[Items listed in a dataset]
#####
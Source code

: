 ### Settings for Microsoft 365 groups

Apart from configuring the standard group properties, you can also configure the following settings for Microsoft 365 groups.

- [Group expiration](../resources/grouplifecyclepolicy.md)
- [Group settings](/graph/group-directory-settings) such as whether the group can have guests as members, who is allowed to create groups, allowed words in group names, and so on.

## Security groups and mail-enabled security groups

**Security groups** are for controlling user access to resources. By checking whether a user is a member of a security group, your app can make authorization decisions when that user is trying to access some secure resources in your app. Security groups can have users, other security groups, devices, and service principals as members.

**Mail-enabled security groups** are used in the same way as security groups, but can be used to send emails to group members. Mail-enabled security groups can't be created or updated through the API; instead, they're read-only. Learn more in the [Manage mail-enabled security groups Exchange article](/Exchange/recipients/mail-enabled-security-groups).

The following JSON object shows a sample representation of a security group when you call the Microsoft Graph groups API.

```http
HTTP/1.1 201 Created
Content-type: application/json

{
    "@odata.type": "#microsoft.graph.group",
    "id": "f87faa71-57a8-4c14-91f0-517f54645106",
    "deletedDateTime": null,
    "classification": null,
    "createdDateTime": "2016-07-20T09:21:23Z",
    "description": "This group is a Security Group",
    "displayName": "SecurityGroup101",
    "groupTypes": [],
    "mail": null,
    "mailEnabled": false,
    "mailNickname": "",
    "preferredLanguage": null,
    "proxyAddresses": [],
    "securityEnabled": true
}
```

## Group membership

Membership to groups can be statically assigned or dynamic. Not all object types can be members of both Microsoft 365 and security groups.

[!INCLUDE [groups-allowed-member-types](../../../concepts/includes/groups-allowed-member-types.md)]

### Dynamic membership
#####
## EXERCISE DETAILS
Please retype the entries above in full, exactly as they stand.

## EXERCISE OUTPUT
Source code

: ### Settings for Microsoft 365 groups

Apart from configuring the standard group properties, you can also configure the following settings for Microsoft 365 groups.

- [Group expiration](../resources/grouplifecyclepolicy.md)
- [Group settings](/graph/group-directory-settings) such as whether the group can have guests as members, who is allowed to create groups, allowed words in group names, and so on.

## Security groups and mail-enabled security groups

**Security groups** are for controlling user access to resources. By checking whether a user is a member of a security group, your app can make authorization decisions when that user is trying to access some secure resources in your app. Security groups can have users, other security groups, devices, and service principals as members.

**Mail-enabled security groups** are used in the same way as security groups, but can be used to send emails to group members. Mail-enabled security groups can't be created or updated through the API; instead, they're read-only. Learn more in the [Manage mail-enabled security groups Exchange article](/Exchange/recipients/mail-enabled-security-groups).

The following JSON object shows a sample representation of a security group when you call the Microsoft Graph groups API.

```http
HTTP/1.1 201 Created
Content-type: application/json

{
    "@odata.type": "#microsoft.graph.group",
    "id": "f87faa71-57a8-4c14-91f0-517f54645106",
    "deletedDateTime": null,
    "classification": null,
    "createdDateTime": "2016-07-20T09:21:23Z",
    "description": "This group is a Security Group",
    "displayName": "SecurityGroup101",
    "groupTypes": [],
    "mail": null,
    "mailEnabled": false,
    "mailNickname": "",
    "preferredLanguage": null,
    "proxyAddresses": [],
    "securityEnabled": true
}
```

## Group membership

Membership to groups can be statically assigned or dynamic. Not all object types can be members of both Microsoft 365 and security groups.

[!INCLUDE [groups-allowed-member-types](../../../concepts/includes/groups-allowed-member-types.md)]

### Dynamic membership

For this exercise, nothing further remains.